The data across all 22 participants were split into train (40 protocols), test (20 protocols), and validation (19 protocols) datasets. Each participant’s whole data were only comprised within one of train, test, or validation, with no participant data spread to encourage generalizability. Data of specific sequence lengths (according to the receptive field) were extracted from whole exercise protocols through a sliding window method, where the first sequence of sequence length T was extracted from the onset of exercise to time T, and subsequent sequences were extracted until the end of the exercise was reached. This yielded a dataset of size \({{\mathbb{R}}}^{N\times T\times F}\), where N is the number of sequences, T is the sequence length, and F is the number of feature signals. The sequence length was determined by the network’s receptive field. Each feature, except WR, was standardized to zero mean and unit variance according to the training data statistics. WR was normalized to [0, 1] due to its non-normal distribution.

The hyperparameters of importance are the number of convolutional filters and the receptive field, which is defined by kernel size, dilation rate, and network depth (Eq. (2)). This has practical implication in that having a very long receptive field results in a delayed initial prediction (or “cold start”) of that length of time. Hyperparameter search (number of filters, kernel size, dilation depth) was performed on the hold-out validation set. Table 1 lists the hyperparameter values that were searched. A grid search was performed on a distributed computing cluster using 108 cores and 36 NVIDIA T4 Turing GPUs across 9 compute nodes.

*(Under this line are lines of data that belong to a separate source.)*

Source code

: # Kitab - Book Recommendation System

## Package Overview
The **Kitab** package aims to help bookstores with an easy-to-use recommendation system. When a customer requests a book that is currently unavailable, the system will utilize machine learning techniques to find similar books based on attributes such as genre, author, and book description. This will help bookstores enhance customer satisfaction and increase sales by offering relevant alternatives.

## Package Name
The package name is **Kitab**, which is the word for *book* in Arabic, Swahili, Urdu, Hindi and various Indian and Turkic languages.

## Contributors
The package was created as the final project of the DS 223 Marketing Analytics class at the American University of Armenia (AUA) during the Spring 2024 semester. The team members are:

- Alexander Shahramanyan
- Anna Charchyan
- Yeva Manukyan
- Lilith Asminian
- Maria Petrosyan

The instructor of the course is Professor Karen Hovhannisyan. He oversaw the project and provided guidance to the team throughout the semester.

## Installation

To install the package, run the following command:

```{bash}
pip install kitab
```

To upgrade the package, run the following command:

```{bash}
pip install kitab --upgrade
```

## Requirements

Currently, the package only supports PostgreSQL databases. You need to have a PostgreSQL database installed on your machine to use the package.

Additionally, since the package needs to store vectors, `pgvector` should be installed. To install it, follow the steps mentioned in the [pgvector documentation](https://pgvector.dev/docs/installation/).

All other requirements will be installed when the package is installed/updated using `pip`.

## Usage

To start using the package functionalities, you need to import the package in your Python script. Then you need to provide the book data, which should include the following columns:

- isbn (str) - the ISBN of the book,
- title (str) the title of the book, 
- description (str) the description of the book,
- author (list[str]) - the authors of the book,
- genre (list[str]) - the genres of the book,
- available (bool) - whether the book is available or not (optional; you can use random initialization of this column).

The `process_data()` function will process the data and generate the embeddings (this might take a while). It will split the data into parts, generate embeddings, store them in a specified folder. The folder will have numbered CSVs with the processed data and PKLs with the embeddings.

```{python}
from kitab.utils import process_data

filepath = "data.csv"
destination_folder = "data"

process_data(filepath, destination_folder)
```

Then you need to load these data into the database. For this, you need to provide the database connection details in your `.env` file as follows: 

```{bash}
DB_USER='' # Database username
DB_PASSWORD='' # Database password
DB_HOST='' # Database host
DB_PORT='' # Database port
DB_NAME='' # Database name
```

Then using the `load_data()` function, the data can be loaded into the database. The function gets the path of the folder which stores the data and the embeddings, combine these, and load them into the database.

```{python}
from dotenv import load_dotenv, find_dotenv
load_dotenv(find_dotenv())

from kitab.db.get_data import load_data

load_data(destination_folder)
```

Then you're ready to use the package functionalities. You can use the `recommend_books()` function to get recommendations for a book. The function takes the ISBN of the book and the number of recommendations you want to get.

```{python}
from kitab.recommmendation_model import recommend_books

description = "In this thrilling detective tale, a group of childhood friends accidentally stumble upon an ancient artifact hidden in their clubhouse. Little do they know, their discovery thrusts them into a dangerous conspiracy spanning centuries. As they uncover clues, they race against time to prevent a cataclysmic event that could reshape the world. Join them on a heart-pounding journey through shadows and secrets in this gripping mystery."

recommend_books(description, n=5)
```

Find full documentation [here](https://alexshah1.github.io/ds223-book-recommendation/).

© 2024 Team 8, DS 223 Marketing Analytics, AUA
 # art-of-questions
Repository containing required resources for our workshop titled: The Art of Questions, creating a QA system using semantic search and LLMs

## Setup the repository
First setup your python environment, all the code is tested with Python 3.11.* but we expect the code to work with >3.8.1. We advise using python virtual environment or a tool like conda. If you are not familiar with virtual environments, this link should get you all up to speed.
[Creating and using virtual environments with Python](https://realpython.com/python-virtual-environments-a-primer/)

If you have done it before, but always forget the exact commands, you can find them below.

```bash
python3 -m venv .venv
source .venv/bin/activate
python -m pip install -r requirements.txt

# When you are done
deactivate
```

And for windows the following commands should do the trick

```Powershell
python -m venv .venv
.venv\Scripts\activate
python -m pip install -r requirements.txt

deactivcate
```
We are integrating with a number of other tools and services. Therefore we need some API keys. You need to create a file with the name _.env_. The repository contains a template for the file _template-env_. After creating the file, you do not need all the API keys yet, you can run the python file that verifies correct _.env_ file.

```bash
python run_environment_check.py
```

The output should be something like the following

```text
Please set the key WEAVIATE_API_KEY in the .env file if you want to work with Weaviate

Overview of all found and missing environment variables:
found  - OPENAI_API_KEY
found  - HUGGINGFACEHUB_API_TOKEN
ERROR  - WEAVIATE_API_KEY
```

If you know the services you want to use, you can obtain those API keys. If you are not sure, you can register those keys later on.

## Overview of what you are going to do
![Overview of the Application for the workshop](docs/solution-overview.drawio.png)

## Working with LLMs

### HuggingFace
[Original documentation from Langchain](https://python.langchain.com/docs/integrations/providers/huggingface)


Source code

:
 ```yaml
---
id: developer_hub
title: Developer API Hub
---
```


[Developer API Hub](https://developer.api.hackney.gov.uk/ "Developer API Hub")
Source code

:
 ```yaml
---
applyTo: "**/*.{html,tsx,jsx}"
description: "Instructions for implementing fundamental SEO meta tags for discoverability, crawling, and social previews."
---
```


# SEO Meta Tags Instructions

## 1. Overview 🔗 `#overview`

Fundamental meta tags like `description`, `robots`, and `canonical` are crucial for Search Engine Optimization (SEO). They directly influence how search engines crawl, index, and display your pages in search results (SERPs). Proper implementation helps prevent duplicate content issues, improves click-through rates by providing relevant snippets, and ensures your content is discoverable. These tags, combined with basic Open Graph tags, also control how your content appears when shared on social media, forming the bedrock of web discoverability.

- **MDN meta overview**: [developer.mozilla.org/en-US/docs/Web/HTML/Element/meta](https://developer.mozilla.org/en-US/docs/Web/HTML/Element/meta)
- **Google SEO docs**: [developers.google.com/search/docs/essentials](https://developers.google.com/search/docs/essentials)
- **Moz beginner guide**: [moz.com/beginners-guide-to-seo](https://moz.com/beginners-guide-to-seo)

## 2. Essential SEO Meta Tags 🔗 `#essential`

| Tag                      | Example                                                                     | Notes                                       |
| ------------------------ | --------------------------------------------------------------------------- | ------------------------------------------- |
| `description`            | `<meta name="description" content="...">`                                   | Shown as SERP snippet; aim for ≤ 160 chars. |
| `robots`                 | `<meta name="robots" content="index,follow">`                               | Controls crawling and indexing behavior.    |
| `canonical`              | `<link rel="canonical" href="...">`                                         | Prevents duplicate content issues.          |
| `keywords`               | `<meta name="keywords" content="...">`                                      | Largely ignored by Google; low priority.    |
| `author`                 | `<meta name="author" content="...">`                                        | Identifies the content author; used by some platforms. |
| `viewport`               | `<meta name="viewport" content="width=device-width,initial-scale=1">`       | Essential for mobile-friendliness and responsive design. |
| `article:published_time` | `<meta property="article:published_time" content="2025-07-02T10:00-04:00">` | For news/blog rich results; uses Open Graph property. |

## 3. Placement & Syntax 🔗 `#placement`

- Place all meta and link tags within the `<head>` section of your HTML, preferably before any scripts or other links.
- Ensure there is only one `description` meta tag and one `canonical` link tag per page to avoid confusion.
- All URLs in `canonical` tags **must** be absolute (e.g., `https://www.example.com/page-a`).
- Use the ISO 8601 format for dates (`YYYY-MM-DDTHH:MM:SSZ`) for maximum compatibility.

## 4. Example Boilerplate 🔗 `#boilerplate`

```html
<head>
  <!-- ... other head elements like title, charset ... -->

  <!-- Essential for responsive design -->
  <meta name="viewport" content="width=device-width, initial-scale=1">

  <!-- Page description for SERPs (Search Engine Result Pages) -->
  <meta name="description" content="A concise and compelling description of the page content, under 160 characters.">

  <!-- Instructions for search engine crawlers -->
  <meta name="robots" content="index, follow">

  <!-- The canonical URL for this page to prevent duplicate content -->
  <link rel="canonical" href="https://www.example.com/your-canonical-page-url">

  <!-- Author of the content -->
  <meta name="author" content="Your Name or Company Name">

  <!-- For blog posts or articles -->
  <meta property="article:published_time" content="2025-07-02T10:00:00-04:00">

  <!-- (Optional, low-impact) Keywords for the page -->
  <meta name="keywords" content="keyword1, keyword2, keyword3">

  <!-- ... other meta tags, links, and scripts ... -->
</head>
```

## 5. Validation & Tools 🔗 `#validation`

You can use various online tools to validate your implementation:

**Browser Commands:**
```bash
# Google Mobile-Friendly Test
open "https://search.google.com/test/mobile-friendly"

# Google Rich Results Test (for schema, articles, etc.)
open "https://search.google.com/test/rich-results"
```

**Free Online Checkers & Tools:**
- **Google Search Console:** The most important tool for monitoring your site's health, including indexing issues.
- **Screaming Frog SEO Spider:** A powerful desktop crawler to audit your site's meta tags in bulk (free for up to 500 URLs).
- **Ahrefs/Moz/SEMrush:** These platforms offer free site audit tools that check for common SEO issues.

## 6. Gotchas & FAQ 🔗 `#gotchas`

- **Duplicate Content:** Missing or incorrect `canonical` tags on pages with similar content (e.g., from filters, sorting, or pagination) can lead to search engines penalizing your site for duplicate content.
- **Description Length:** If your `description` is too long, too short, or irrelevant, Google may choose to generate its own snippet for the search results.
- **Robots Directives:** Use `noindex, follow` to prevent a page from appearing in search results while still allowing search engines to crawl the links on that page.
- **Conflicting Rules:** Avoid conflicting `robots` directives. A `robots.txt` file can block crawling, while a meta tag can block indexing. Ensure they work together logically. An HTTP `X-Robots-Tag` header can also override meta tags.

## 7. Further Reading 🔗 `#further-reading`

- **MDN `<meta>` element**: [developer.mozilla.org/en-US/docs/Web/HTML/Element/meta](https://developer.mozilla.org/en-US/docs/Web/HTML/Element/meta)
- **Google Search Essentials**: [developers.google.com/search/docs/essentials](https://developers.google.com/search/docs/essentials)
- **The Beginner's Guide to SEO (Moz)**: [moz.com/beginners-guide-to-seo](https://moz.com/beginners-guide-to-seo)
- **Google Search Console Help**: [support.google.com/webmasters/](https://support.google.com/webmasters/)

The network was trained using the Adam optimizer, 0.2 dropout rate, 32 minibatch size, and a learning rate of 0.0005 over 100 epochs. For each hyperparameter combination, the epoch with the lowest validation loss was saved. The network hyperparameters producing the lowest mean squared error in the validation set was chosen as the final network architecture.

Data analysis

Signals were analyzed in MATLAB (2020b, MathWorks, Portola Valley, CA, USA). Statistical analyses were conducted in R (version 3.5.1). The agreement between the predicted and directly measured \(\dot{\,{{\mbox{V}}}}{{{\mbox{O}}}}_{2}\) were assessed using repeated-measures Bland–Altman analysis, which accounts for the within-participant variance of the repeated-measures data50. \(\dot{\,{{\mbox{V}}}}{{{\mbox{O}}}}_{2{{\mbox{peak}}}}\) agreement was assessed using the standard Bland–Altman.

Reporting summary

Further information on research design is available in the Nature Research Reporting Summary linked to this article.